1) Signal strength is determined by the time taken for its formation (either a bounce or level breach). A shorter formation time indicates a stronger signal.

2) If two or more trades around a certain level are initiated based on false signals, subsequent signals from that level should be disregarded.

3) In a flat market, any currency pair can produce multiple false signals or none at all. In any case, the flat trend is not the best condition for trading.

4) Trading activities are confined between the onset of the European session and mid-way through the U.S. session, post which all open trades should be manually closed.

5) On the 30-minute timeframe, trades based on MACD signals are only advisable amidst substantial volatility and an established trend, confirmed either by a trend line or trend channel.

6) If two levels lie closely together (ranging from 5 to 15 pips apart), they should be considered as a support or resistance zone.

How to read charts:

Support and Resistance price levels can serve as targets when buying or selling. You can place Take Profit levels near them.

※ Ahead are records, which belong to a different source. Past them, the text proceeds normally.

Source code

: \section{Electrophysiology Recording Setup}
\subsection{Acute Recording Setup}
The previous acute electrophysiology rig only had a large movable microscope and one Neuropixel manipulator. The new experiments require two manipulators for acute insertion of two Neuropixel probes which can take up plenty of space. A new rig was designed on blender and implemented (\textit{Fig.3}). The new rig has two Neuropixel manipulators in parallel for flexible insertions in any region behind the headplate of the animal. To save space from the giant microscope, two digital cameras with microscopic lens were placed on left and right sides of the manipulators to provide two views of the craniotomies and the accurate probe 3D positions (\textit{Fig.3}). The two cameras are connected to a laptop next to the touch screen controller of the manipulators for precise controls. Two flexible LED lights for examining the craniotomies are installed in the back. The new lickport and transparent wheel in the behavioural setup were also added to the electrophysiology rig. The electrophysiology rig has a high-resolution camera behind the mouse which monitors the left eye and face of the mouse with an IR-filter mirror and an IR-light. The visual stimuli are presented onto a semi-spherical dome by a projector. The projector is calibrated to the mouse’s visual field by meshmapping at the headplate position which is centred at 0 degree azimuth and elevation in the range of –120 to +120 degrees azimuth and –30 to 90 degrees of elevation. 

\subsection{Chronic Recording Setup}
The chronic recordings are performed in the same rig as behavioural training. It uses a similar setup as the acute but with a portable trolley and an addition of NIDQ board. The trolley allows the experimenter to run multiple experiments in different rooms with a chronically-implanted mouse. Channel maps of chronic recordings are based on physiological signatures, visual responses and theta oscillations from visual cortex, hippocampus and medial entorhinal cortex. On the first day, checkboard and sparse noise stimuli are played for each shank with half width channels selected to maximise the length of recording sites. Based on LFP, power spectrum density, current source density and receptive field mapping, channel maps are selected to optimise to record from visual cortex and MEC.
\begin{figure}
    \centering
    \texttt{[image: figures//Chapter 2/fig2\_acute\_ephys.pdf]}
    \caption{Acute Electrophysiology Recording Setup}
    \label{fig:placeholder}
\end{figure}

Red lines represent channels or trend lines, depicting the current market trend and indicating the preferable trading direction.

The MACD(14,22,3) indicator, encompassing both the histogram and signal line, acts as an auxiliary tool and can also be used as a signal source.

Significant speeches and reports (always noted in the news calendar) can profoundly influence the price dynamics. Hence, trading during their release calls for heightened caution. It may be reasonable to exit the market to prevent abrupt price reversals against the prevailing trend.

Beginning traders should always remember that not every trade will yield profit. Establishing a clear strategy coupled with sound money management is the cornerstone of sustained trading success.